Das wollte ich schon lange mal zitieren:
Eine gekürzte Fassung einer Kurzgeschichte von Kishon.
Entnommen aus: "Drehn sie sich um, Frau Lot!"
Leseprobe der vollständigen Kurzgeschichte hier:
http://www.herbig.net/uploads/tx_ttipcsh...be_Nachbarn.pdf
***


Aus absolut sicherer Quelle
Als ich eines Nachts um sieben Uhr durch wildes, hemmungsloses Klopfen an der Tür aus meinem Schlaf geschreckt wurde.

»Weißt du schon?«, fragte er atemlos.
»Nein«, antwortete ich mit halbgeschlossenen Augen. »Ich will schlafen.« Damit wandte ich mich ab und schlug, vor Müdigkeit torkelnd, den Weg zum ehelichen Schlafzimmer ein.

Mein Nachbar hielt mich an der Hose fest.
»Mensch!«, keuchte er. »Das Histadruthhaus ist in die Luft gegangen! Eine Katastrophe!«
»Wie gut müssen wir geschlafen haben, wenn uns nicht mal diese Explosion geweckt hat«, brummte ich gähnend.

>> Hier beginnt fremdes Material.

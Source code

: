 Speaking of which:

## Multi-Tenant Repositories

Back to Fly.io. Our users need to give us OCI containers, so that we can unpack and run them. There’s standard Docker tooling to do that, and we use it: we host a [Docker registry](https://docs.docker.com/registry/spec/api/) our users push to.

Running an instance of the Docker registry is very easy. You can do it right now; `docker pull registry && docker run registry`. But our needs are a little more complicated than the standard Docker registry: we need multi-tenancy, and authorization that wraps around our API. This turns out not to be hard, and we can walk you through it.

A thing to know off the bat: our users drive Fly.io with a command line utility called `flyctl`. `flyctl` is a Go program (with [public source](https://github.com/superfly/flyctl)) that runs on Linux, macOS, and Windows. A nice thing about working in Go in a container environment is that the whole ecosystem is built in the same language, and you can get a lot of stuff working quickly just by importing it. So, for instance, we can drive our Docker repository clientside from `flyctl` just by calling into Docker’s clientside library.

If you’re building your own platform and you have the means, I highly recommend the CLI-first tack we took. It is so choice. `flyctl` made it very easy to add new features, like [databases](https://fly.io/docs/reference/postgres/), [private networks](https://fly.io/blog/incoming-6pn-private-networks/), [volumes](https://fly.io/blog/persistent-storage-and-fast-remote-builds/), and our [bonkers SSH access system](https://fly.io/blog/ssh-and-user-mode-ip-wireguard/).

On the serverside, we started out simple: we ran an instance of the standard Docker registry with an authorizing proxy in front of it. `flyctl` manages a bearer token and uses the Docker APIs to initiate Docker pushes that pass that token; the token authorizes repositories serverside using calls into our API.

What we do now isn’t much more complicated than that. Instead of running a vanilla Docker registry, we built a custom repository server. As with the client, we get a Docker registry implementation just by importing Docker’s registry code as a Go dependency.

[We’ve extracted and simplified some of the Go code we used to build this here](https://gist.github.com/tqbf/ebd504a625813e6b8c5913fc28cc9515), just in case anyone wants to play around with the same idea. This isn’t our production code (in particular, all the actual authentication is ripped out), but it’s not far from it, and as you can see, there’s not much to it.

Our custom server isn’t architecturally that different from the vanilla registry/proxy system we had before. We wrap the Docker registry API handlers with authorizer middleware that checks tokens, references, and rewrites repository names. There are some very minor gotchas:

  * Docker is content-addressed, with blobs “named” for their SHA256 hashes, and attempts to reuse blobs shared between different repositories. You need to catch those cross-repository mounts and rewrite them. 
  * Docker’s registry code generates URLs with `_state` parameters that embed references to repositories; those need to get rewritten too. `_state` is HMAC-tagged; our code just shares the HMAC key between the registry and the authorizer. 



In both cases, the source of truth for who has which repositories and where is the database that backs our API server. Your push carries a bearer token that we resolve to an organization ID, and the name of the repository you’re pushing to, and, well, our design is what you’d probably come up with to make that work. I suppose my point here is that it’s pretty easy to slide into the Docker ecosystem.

»Auch ich habe nichts gehört«, gestand Manfred. »Aber Guggelmann sagt, dass ihm davon beinahe das Trommelfell geplatzt wäre. Er war schon um fünf bei mir und ist dann zu den Nachbarhäusern weitergelaufen.
Ich habe es übernommen, eure Gegend zu benachrichtigen, damit keine Panik entsteht. Guggelmann ist überzeugt, dass das Haus von Terroristen gesprengt wurde. Über den Ruinen liegen dicke Rauchschwaden. Manchmal sieht man noch kleine Stichflammen in die Höhe schießen.«

Es erschütterte mich, mir das einstmals so stolze Gebäude als rauchenden Trümmerhaufen vorstellen zu müssen.
Doch fiel mir gleichzeitig auf, dass mein Freund Manfred von der Wirkung seiner Nachricht so stolzgebläht war, als hätte ihm sein Chef auf die Schulter geklopft.
»Sag einmal, Manfred – was macht dich eigentlich so glücklich?«

Mittlerweile war ich so rettungslos wach geworden, dass ich die Fensterläden öffnete und in die Welt hinausblinzelte. Der neue Tag zog strahlend auf. Vom Mittelmeer wehte eine kühle Brise. Die Wäsche der Familie Kalaniot von nebenan trocknete auf unserem Rasen. Zwei junge Hunde jagten einander im Kreis. Von der Stadtmitte her grüßte das imposante Gebäude der Histadruth.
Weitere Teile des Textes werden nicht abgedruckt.